### Work item
Go through the data and count each line that has the string "branch". Give that count alone.

-- Supplied material follows --

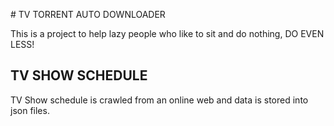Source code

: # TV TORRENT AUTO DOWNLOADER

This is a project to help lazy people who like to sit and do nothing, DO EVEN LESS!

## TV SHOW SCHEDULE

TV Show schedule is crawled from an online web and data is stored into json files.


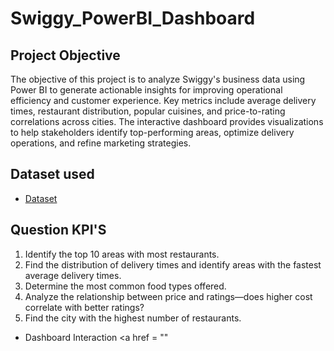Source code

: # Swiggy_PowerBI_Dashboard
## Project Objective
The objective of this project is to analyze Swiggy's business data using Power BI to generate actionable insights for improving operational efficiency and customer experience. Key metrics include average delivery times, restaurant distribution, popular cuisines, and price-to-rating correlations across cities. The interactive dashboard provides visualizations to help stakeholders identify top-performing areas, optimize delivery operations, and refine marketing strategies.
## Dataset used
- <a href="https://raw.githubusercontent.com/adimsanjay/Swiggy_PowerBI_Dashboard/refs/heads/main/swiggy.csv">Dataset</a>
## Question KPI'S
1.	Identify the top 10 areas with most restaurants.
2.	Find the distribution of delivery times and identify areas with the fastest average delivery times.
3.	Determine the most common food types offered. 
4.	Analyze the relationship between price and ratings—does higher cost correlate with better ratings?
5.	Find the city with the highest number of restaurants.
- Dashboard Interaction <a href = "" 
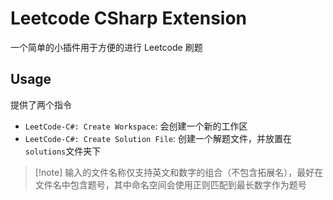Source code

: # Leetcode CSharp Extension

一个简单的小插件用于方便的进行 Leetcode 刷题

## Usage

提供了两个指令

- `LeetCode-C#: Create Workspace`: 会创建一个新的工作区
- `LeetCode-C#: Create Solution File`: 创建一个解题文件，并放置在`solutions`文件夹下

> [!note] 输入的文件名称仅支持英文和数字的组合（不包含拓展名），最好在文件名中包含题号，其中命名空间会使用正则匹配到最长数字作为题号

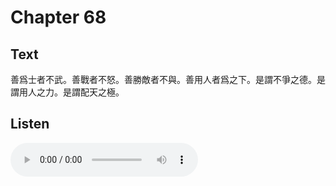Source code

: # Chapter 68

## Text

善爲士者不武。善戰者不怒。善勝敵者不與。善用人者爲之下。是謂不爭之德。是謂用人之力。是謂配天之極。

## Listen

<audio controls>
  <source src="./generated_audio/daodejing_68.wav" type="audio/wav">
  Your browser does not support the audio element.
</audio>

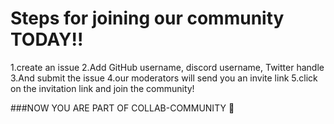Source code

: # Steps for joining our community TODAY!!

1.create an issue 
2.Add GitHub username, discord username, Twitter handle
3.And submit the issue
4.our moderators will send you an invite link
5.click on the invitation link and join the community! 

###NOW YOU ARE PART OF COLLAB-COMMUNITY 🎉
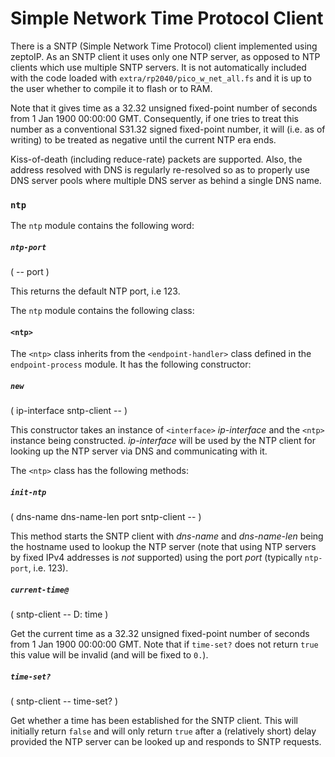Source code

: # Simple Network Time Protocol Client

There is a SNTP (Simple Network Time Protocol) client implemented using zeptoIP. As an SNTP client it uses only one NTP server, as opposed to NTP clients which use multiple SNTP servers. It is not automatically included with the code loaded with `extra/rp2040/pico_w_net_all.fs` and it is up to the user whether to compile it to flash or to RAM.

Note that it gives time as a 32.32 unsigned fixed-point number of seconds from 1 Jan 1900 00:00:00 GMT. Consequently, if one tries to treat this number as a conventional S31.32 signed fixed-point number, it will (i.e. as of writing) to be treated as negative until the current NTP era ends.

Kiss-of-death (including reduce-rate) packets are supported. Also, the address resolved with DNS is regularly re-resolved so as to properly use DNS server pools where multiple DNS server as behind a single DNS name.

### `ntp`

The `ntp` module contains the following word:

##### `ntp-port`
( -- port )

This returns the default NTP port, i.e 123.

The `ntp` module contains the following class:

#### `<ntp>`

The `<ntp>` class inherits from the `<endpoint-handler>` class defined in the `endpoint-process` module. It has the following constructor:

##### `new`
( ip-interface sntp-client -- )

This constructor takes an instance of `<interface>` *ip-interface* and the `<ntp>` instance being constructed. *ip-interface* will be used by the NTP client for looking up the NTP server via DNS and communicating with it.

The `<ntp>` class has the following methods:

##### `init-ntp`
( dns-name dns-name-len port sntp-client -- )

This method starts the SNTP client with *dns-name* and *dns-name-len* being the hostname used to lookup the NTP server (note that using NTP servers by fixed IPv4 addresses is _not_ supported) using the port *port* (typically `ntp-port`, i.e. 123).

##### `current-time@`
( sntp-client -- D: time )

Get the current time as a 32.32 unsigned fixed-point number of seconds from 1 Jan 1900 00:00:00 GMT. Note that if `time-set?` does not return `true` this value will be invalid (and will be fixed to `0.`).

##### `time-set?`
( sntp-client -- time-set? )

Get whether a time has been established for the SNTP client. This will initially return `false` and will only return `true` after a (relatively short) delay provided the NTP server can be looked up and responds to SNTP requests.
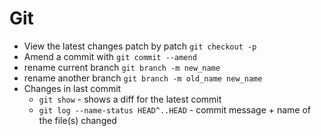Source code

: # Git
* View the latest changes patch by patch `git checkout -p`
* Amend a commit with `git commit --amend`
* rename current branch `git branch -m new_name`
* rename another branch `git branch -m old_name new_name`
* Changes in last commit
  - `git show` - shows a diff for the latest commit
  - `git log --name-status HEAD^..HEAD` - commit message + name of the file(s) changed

-- Supplied material concluded --

### Solution for this task
2